Eliminating citizenship-based taxation and simultaneously introducing U.S. withholding tax on U.S. source income of Americans and green card holders resident overseas would be economically advantageous for the United States.

It would most likely be tax neutral or positive and would lead to major tax simplification and efficiencies for the IRS.

It would also enhance U.S. competitiveness in a spectacular way.

It would align the United States with international norms of taxation.

And it would greatly improve the relationship between Americans abroad and their home country which they dearly love.


FOOTNOTES

1 With the one exception of Eritrea. Ironically, the United States joined in Resolution 2023 of the Security Council of the United Nations on December 5, 2011, condemning Eritrea for imposing a "Diaspora tax" on its citizens residing overseas.
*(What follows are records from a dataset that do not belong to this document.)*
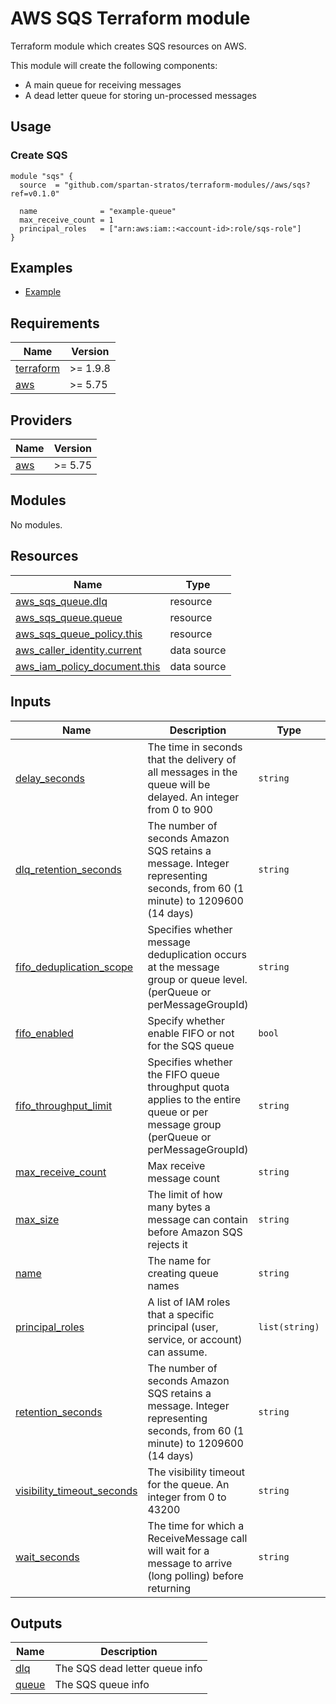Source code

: # AWS SQS Terraform module
Terraform module which creates SQS resources on AWS.

This module will create the following components:
- A main queue for receiving messages
- A dead letter queue for storing un-processed messages

## Usage
### Create SQS
```hcl
module "sqs" {
  source  = "github.com/spartan-stratos/terraform-modules//aws/sqs?ref=v0.1.0"

  name              = "example-queue"
  max_receive_count = 1
  principal_roles   = ["arn:aws:iam::<account-id>:role/sqs-role"]
}
```

## Examples
- [Example](./examples/complete/)

<!-- BEGIN_TF_DOCS -->
## Requirements

| Name | Version  |
|------|----------|
| <a name="requirement_terraform"></a> [terraform](#requirement\_terraform) | >= 1.9.8 |
| <a name="requirement_aws"></a> [aws](#requirement\_aws) | \>= 5.75 |

## Providers

| Name | Version  |
|------|----------|
| <a name="provider_aws"></a> [aws](#provider\_aws) | \>= 5.75 |

## Modules

No modules.

## Resources

| Name | Type |
|------|------|
| [aws_sqs_queue.dlq](https://registry.terraform.io/providers/hashicorp/aws/latest/docs/resources/sqs_queue) | resource |
| [aws_sqs_queue.queue](https://registry.terraform.io/providers/hashicorp/aws/latest/docs/resources/sqs_queue) | resource |
| [aws_sqs_queue_policy.this](https://registry.terraform.io/providers/hashicorp/aws/latest/docs/resources/sqs_queue_policy) | resource |
| [aws_caller_identity.current](https://registry.terraform.io/providers/hashicorp/aws/latest/docs/data-sources/caller_identity) | data source |
| [aws_iam_policy_document.this](https://registry.terraform.io/providers/hashicorp/aws/latest/docs/data-sources/iam_policy_document) | data source |

## Inputs

| Name                                                                                                                 | Description                                                                                                                        | Type           | Default    | Required |
|----------------------------------------------------------------------------------------------------------------------|------------------------------------------------------------------------------------------------------------------------------------|----------------|------------|:--------:|
| <a name="input_delay_seconds"></a> [delay\_seconds](#input\_delay\_seconds)                                          | The time in seconds that the delivery of all messages in the queue will be delayed. An integer from 0 to 900                       | `string`       | `"0"`      |    no    |
| <a name="input_dlq_retention_seconds"></a> [dlq\_retention\_seconds](#input\_dlq\_retention\_seconds)                | The number of seconds Amazon SQS retains a message. Integer representing seconds, from 60 (1 minute) to 1209600 (14 days)          | `string`       | `"259200"` |    no    |
| <a name="input_fifo_deduplication_scope"></a> [fifo\_deduplication\_scope](#input\_fifo\_deduplication\_scope)       | Specifies whether message deduplication occurs at the message group or queue level. (perQueue or perMessageGroupId)                | `string`       | `null`     |    no    |
| <a name="input_fifo_enabled"></a> [fifo\_enabled](#input\_fifo\_enabled)                                             | Specify whether enable FIFO or not for the SQS queue                                                                               | `bool`         | `false`    |    no    |
| <a name="input_fifo_throughput_limit"></a> [fifo\_throughput\_limit](#input\_fifo\_throughput\_limit)                | Specifies whether the FIFO queue throughput quota applies to the entire queue or per message group (perQueue or perMessageGroupId) | `string`       | `null`     |    no    |
| <a name="input_max_receive_count"></a> [max\_receive\_count](#input\_max\_receive\_count)                            | Max receive message count                                                                                                          | `string`       | `"3"`      |    no    |
| <a name="input_max_size"></a> [max\_size](#input\_max\_size)                                                         | The limit of how many bytes a message can contain before Amazon SQS rejects it                                                     | `string`       | `"2048"`   |    no    |
| <a name="input_name"></a> [name](#input\_name)                                                                       | The name for creating queue names                                                                                                  | `string`       | n/a        |   yes    |
| <a name="input_principal_roles"></a> [principal\_roles](#input\_principal\_roles)                                    | A list of IAM roles that a specific principal (user, service, or account) can assume.                                              | `list(string)` | `null`     |    no    |
| <a name="input_retention_seconds"></a> [retention\_seconds](#input\_retention\_seconds)                              | The number of seconds Amazon SQS retains a message. Integer representing seconds, from 60 (1 minute) to 1209600 (14 days)          | `string`       | `"86400"`  |    no    |
| <a name="input_visibility_timeout_seconds"></a> [visibility\_timeout\_seconds](#input\_visibility\_timeout\_seconds) | The visibility timeout for the queue. An integer from 0 to 43200                                                                   | `string`       | `"30"`     |    no    |
| <a name="input_wait_seconds"></a> [wait\_seconds](#input\_wait\_seconds)                                             | The time for which a ReceiveMessage call will wait for a message to arrive (long polling) before returning                         | `string`       | `"10"`     |    no    |

## Outputs

| Name | Description |
|------|-------------|
| <a name="output_dlq"></a> [dlq](#output\_dlq) | The SQS dead letter queue info |
| <a name="output_queue"></a> [queue](#output\_queue) | The SQS queue info |
<!-- END_TF_DOCS -->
Of course, citizenship-based taxation is nothing more than a tax on the American diaspora under a different name.

2 Paula N. Singer, "Tax Reform for Americans Abroad," Tax Notes Int'l, May 25, 2009, p. 673, Doc 2009-8923, or 2009 WTD 102-14. Reuven S. Avi Yonah, The Case Against Taxing Citizens, Public Law And Legal Theory Working Paper Series, Working paper No. 190, Mar. 2010, Empirical Legal Studies Center Working Paper No. 10-009, available at http://www.law.umich.edu/centersandprograms/elsc/abstracts/pages/papers.aspx.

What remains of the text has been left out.